■ **What is required**: Using the data that follows, say how many lines contain the word "Learning", giving the number by itself.

■ **Given entries**:
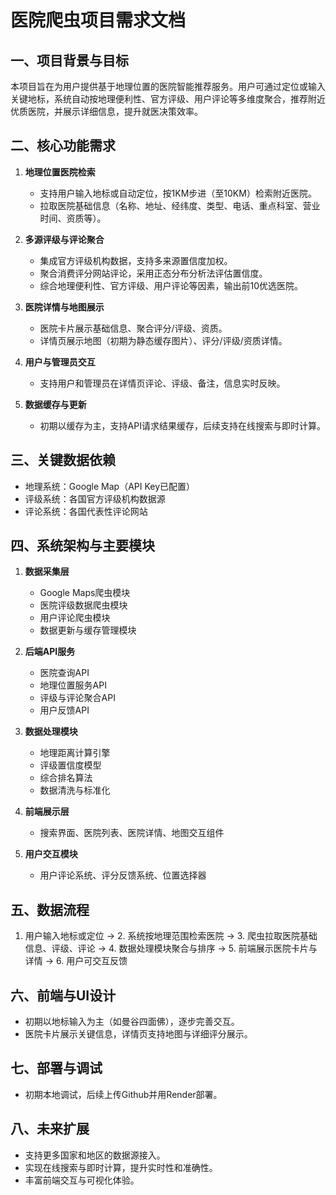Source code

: # 医院爬虫项目需求文档

## 一、项目背景与目标

本项目旨在为用户提供基于地理位置的医院智能推荐服务。用户可通过定位或输入关键地标，系统自动按地理便利性、官方评级、用户评论等多维度聚合，推荐附近优质医院，并展示详细信息，提升就医决策效率。

## 二、核心功能需求

1. **地理位置医院检索**
   - 支持用户输入地标或自动定位，按1KM步进（至10KM）检索附近医院。
   - 拉取医院基础信息（名称、地址、经纬度、类型、电话、重点科室、营业时间、资质等）。

2. **多源评级与评论聚合**
   - 集成官方评级机构数据，支持多来源置信度加权。
   - 聚合消费评分网站评论，采用正态分布分析法评估置信度。
   - 综合地理便利性、官方评级、用户评论等因素，输出前10优选医院。

3. **医院详情与地图展示**
   - 医院卡片展示基础信息、聚合评分/评级、资质。
   - 详情页展示地图（初期为静态缓存图片）、评分/评级/资质详情。

4. **用户与管理员交互**
   - 支持用户和管理员在详情页评论、评级、备注，信息实时反映。

5. **数据缓存与更新**
   - 初期以缓存为主，支持API请求结果缓存，后续支持在线搜索与即时计算。

## 三、关键数据依赖

- 地理系统：Google Map（API Key已配置）
- 评级系统：各国官方评级机构数据源
- 评论系统：各国代表性评论网站

## 四、系统架构与主要模块

1. **数据采集层**
   - Google Maps爬虫模块
   - 医院评级数据爬虫模块
   - 用户评论爬虫模块
   - 数据更新与缓存管理模块

2. **后端API服务**
   - 医院查询API
   - 地理位置服务API
   - 评级与评论聚合API
   - 用户反馈API

3. **数据处理模块**
   - 地理距离计算引擎
   - 评级置信度模型
   - 综合排名算法
   - 数据清洗与标准化

4. **前端展示层**
   - 搜索界面、医院列表、医院详情、地图交互组件

5. **用户交互模块**
   - 用户评论系统、评分反馈系统、位置选择器

## 五、数据流程

1. 用户输入地标或定位 → 2. 系统按地理范围检索医院 → 3. 爬虫拉取医院基础信息、评级、评论 → 4. 数据处理模块聚合与排序 → 5. 前端展示医院卡片与详情 → 6. 用户可交互反馈

## 六、前端与UI设计

- 初期以地标输入为主（如曼谷四面佛），逐步完善交互。
- 医院卡片展示关键信息，详情页支持地图与详细评分展示。

## 七、部署与调试

- 初期本地调试，后续上传Github并用Render部署。

## 八、未来扩展

- 支持更多国家和地区的数据源接入。
- 实现在线搜索与即时计算，提升实时性和准确性。
- 丰富前端交互与可视化体验。 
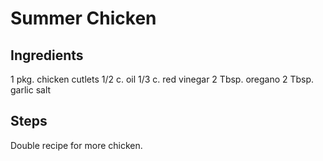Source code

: # Summer Chicken
## Ingredients
1 pkg. chicken cutlets
1/2 c. oil
1/3 c. red vinegar
2 Tbsp. oregano
2 Tbsp. garlic salt

## Steps
Double recipe for more chicken.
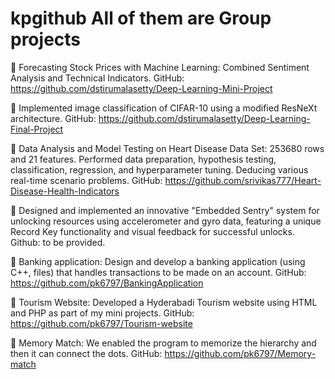 # kpgithub All of them are Group projects
	Forecasting Stock Prices with Machine Learning: Combined Sentiment Analysis and Technical Indicators. GitHub: https://github.com/dstirumalasetty/Deep-Learning-Mini-Project 

	Implemented image classification of CIFAR-10 using a modified ResNeXt architecture. GitHub: https://github.com/dstirumalasetty/Deep-Learning-Final-Project

	Data Analysis and Model Testing on Heart Disease Data Set: 253680 rows and 21 features. Performed data preparation, hypothesis testing, classification, regression, and hyperparameter tuning. Deducing various real-time scenario problems. GitHub: https://github.com/srivikas777/Heart-Disease-Health-Indicators

	Designed and implemented an innovative "Embedded Sentry" system for unlocking resources using accelerometer and gyro data, featuring a unique Record Key functionality and visual feedback for successful unlocks. Github: to be provided.

	Banking application: Design and develop a banking application (using C++, files) that handles transactions to be made on an account. GitHub: https://github.com/pk6797/BankingApplication

	Tourism Website: Developed a Hyderabadi Tourism website using HTML and PHP as part of my mini projects. GitHub: https://github.com/pk6797/Tourism-website

	Memory Match: We enabled the program to memorize the hierarchy and then it can connect the dots. GitHub: https://github.com/pk6797/Memory-match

■ **Solved problem**: 2